Thus, as you will see in my logical reasoning within this article, these LED manufacturers are putting themselves at a competitive disadvantage and contributing to misunderstandings about the real strength of LEDs.  They are not building bulbs but rather fixtures.  They are fixture manufacturers who are trying to compare their product to bulbs and its not apples to apples as it should be.  In effect, when an LED company produces what they call a ‘bulb’ made of LEDs (ones that can swap out in common sockets like Edison type that were designed for other kinds of bulbs), what they really have is a fixture made up of a quantity of smaller fixtures.  Then that ‘fixture’ screws into another fixture where you used a conventional bulb before.

You will thus come to understand why a light meter should be used to measure fixtures and/or LED output–not the integrating sphere as is done today.

Use lux or footcandles to measure output for fixtures (beams) and lumens for bulbs (by themselves).
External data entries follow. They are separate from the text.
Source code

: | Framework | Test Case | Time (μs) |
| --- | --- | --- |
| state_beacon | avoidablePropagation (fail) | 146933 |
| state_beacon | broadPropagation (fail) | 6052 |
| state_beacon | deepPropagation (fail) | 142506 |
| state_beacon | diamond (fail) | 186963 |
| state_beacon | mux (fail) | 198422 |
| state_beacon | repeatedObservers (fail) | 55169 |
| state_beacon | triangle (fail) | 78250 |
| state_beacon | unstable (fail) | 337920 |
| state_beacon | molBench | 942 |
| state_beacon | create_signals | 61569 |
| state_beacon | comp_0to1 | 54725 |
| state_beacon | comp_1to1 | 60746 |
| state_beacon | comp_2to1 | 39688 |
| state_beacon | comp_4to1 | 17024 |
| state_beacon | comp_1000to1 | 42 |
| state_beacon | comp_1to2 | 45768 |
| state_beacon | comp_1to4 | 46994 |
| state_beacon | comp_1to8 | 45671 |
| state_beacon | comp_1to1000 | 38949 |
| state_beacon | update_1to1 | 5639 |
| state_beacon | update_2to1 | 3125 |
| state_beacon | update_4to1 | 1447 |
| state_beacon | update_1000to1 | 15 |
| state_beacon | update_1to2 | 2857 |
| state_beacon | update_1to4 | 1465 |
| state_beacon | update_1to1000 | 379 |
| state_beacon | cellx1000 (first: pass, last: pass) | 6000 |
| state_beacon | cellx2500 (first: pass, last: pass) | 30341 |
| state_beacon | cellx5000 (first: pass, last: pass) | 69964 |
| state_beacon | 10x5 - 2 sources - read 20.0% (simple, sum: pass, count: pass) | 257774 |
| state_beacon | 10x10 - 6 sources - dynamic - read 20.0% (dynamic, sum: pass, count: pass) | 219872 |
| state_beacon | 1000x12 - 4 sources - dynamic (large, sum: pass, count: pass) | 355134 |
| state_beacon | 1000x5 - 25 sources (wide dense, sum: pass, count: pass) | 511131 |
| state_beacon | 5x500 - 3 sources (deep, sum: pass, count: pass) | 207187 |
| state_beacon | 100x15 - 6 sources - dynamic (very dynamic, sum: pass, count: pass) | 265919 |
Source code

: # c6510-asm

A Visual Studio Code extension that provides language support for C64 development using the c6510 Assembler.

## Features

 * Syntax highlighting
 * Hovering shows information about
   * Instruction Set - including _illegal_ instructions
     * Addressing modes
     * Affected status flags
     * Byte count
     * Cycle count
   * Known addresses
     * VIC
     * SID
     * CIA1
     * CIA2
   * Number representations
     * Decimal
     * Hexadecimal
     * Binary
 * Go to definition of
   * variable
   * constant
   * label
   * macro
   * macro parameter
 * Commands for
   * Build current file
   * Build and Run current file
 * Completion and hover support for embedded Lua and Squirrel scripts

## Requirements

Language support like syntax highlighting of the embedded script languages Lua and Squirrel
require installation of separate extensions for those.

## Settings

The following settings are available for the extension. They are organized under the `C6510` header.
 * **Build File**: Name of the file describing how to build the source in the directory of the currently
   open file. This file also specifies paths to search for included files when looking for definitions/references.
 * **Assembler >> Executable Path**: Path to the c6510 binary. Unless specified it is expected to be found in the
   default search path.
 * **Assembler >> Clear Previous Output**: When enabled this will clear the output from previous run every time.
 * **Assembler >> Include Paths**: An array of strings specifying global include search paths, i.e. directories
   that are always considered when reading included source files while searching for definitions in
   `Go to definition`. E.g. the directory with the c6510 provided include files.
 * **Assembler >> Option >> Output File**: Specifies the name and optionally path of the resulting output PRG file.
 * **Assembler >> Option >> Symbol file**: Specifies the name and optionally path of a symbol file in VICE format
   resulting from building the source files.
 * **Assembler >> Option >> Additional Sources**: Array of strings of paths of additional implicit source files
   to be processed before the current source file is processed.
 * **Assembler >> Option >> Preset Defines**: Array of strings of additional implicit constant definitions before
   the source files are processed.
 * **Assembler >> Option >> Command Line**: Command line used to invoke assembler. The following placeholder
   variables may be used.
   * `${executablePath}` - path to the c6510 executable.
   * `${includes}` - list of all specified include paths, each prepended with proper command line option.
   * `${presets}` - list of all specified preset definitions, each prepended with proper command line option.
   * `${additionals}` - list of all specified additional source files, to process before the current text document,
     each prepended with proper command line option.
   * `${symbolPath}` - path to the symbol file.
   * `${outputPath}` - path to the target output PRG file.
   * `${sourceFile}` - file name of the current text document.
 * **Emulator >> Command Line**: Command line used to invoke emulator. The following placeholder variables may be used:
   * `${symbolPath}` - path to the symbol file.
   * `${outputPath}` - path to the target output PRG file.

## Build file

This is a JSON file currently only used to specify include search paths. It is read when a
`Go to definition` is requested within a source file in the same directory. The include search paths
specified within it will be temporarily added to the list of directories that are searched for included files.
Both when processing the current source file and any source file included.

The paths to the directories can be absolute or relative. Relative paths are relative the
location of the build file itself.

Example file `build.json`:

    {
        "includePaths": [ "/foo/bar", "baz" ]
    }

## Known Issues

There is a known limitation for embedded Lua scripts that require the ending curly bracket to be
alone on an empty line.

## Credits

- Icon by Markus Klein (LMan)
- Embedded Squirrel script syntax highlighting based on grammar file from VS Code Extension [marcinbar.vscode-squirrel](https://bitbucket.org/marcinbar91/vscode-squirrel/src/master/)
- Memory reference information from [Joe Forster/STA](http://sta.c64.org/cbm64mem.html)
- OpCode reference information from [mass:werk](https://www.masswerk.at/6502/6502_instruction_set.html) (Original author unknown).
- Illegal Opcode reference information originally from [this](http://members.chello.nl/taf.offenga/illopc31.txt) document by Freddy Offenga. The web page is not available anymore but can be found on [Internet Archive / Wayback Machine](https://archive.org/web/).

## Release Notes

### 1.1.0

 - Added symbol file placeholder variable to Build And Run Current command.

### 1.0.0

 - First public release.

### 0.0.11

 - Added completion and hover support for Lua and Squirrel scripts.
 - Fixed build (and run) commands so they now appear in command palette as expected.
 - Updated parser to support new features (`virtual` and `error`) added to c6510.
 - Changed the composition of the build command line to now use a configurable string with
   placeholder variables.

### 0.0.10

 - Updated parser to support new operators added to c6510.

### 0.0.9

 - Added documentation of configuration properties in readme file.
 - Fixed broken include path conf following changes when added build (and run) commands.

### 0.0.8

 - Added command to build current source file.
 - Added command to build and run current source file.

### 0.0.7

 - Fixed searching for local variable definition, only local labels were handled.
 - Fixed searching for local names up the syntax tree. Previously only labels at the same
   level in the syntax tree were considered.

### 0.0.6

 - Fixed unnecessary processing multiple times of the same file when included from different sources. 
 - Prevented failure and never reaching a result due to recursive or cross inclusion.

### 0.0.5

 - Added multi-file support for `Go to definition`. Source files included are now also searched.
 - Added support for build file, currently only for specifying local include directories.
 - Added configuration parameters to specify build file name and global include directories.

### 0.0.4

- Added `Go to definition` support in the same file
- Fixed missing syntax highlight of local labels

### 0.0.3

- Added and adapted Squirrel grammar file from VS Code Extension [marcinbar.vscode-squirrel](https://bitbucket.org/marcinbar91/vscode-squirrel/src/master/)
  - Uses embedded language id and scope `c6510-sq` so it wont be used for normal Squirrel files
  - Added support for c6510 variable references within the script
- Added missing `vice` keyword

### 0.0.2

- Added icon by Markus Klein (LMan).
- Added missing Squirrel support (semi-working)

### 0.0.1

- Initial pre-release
That’s a main point to understand here.

So, to view things in proper perspective, you have to agree with me that an LED is a fixture and not a bulb.  If you don’t agree, read on and see more of my support for this claim.  I’ll logically lay out for you why lumens and lumens per watt don’t apply to make any relevant evaluation of what an LED can really do.

Disclaimer: Despite the great efficiencies that LEDs have and advantages over conventional lighting systems, I will not take the view with what’s available today, that LEDs will replace everything from tungsten to fluorescents to HMI in a short time. To me, that’s hype.  Despite the fact they have been around for a while, LEDs (when used as lighting) are still in an early stage of development and should be taken like that to view them in their proper perspective. In my opinion, because of their stage of evolution and cost, LEDs have their own niche uses, particularly where batteries as a power supply are appropriate, but aren’t a one-to-one replacement for any other established lighting tools (yet). Consider LEDs and the fixtures they come in on their own merits and you won’t be disappointed with what you can do with them.


To understand how LEDs, which on paper with lumen output seem to not come even close to some existing light sources, can actually be more efficient than it would seem possible, we need to understand what these lumen specifications are and what they’re really meant to be used for and why they are irrelevant for use in LED light output measurement or comparing to bulbs. If you follow along, you will see why lumen output of bulbs is really only interesting when comparing bulbs and not fixtures. To understand all this, just keep repeating to yourself:

A single LED is just a tiny fixture and not a bulb so keep apples with apples and oranges with oranges.  And lumens are used to measure conventional bulb output but lux or footcandles should be used to measure fixture output.  Since an LED is a fixture, don’t use lumens to measure its output, use lux or footcandles…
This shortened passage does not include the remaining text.